Gameplay takes two forms: driving and chatting. The driving simulation is quite simplistic, and the only challenges you face are potentially running out of gas, oil, or taxing your parts by driving too fast. You’re encouraged to drive slowly, and I played most of the game rhythmically tapping on the gas. You’re riding in a vintage car named Sandy, so petrol leaks quicker than the boat at the end of Jaws.
Most of your time in the game is spent on the road, which offers views of simplistic, somewhat repetitive vistas of the countryside and of more industrialized areas, sporadic commentary from your Guu Ma — your aunt — and the occasional vehicle. The game is neither a true simulator — there is no collision detection and therefore no crashing, and there are few turns and no lights — nor a breezy arcade experience as you must drive sluggishly to make sure your coolant meter doesn’t go into the red. At the same time, if you don’t maintain your parts at garages and manage your funds so that you can buy new ones and pay for replacements — you get more money by completing vignettes or by selling parts you find in scrapyards — you can easily get a game over and be forced to cut your trip short and watch a truncated ending.

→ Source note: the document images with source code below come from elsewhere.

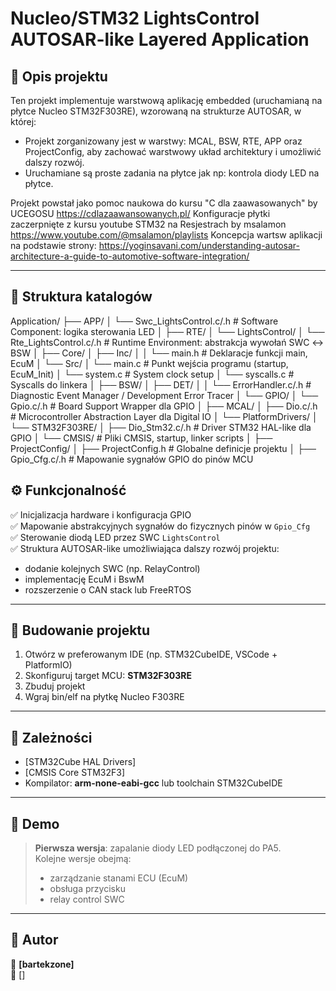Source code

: # Nucleo/STM32 LightsControl AUTOSAR-like Layered Application 

## 📑 **Opis projektu**

Ten projekt implementuje warstwową aplikację embedded (uruchamianą na płytce Nucleo STM32F303RE), wzorowaną na strukturze AUTOSAR, w której:
- Projekt zorganizowany jest w warstwy: MCAL, BSW, RTE, APP oraz ProjectConfig, aby zachować warstwowy układ architektury i umożliwić dalszy rozwój.
- Uruchamiane są proste zadania na płytce jak np: kontrola diody LED na płytce.

Projekt powstał jako pomoc naukowa do kursu "C dla zaawasowanych" by UCEGOSU https://cdlazaawansowanych.pl/
Konfiguracje płytki zaczerpnięte z kursu youtube STM32 na Resjestrach by msalamon https://www.youtube.com/@msalamon/playlists
Koncepcja wartsw aplikacji na podstawie strony: https://yoginsavani.com/understanding-autosar-architecture-a-guide-to-automotive-software-integration/

---

## 🔧 **Struktura katalogów**

Application/
├── APP/
│ └── Swc_LightsControl.c/.h # Software Component: logika sterowania LED
│
├── RTE/
│ └── LightsControl/
│ └── Rte_LightsControl.c/.h # Runtime Environment: abstrakcja wywołań SWC ↔ BSW
│
├── Core/
│ ├── Inc/
│ │ └── main.h # Deklaracje funkcji main, EcuM
│ └── Src/
│ └── main.c # Punkt wejścia programu (startup, EcuM_Init)
│ └── system.c # System clock setup
│ └── syscalls.c # Syscalls do linkera
│
├── BSW/
│ ├── DET/
│ │ └── ErrorHandler.c/.h # Diagnostic Event Manager / Development Error Tracer
│ └── GPIO/
│ └── Gpio.c/.h # Board Support Wrapper dla GPIO
│
├── MCAL/
│ ├── Dio.c/.h # Microcontroller Abstraction Layer dla Digital IO
│ └── PlatformDrivers/
│ └── STM32F303RE/
│ ├── Dio_Stm32.c/.h # Driver STM32 HAL-like dla GPIO
│ └── CMSIS/ # Pliki CMSIS, startup, linker scripts
│
├── ProjectConfig/
│ ├── ProjectConfig.h # Globalne definicje projektu
│ ├── Gpio_Cfg.c/.h # Mapowanie sygnałów GPIO do pinów MCU


## ⚙️ **Funkcjonalność**

✅ Inicjalizacja hardware i konfiguracja GPIO  
✅ Mapowanie abstrakcyjnych sygnałów do fizycznych pinów w `Gpio_Cfg`  
✅ Sterowanie diodą LED przez SWC `LightsControl`  
✅ Struktura AUTOSAR-like umożliwiająca dalszy rozwój projektu:
- dodanie kolejnych SWC (np. RelayControl)  
- implementację EcuM i BswM  
- rozszerzenie o CAN stack lub FreeRTOS

---

## 🚀 **Budowanie projektu**

1. Otwórz w preferowanym IDE (np. STM32CubeIDE, VSCode + PlatformIO)  
2. Skonfiguruj target MCU: **STM32F303RE**
3. Zbuduj projekt
4. Wgraj bin/elf na płytkę Nucleo F303RE

---

## 🧩 **Zależności**

- [STM32Cube HAL Drivers]  
- [CMSIS Core STM32F3]  
- Kompilator: **arm-none-eabi-gcc** lub toolchain STM32CubeIDE

---

## 📸 **Demo**

> **Pierwsza wersja**: zapalanie diody LED podłączonej do PA5.  
> Kolejne wersje obejmą:
> - zarządzanie stanami ECU (EcuM)
> - obsługa przycisku
> - relay control SWC

---

## 📝 **Autor**

👤 **[bartekzone]**  
🔗 []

I always had just enough cash on hand to get by with some crummy, deteriorating parts, but during one drive I forgot to replace an oil filter, my car broke down, and I didn’t have enough money to pay the mechanic. I took my game over and was able to start again at the beginning of that same fateful drive. It isn’t completely mindless, but there is a hypnotic quality to the gameplay where you can let your eyes glaze over and just take in the scenery. I often found it very relaxing.
At each stop you’ll find another family member to update about your life and vice versa, and then you’ll help them out with a specific problem that’s typically a combination of slice-of-life story and parable for the protagonist to learn something about community, work, and family. A few of these are beautifully told. I particularly loved the ones about meeting your Guu Ma’s boyfriend and helping your niece hide her favourite chicken from her family so she wouldn’t be forced to eat it. However, they are, for the most part, binary moral qualms with easy and obvious solutions that you clearly state via dialogue. While playing, I wasn’t aware that any of the dialogue choices had consequences, as it wasn’t always clear what the “right” dialogue choice was, and the scenes played out without any incident. At the end of the game, your Guu Ma makes a list of judgements of “bad” choices you made. The game has a very clear worldview about right and wrong, and does force that a little onto the player. I figure the choices I made that were chastised had to do with me obfuscating information or lying. In the moment though, it seemed that most of the stories proceeded one linear way independent of my responses.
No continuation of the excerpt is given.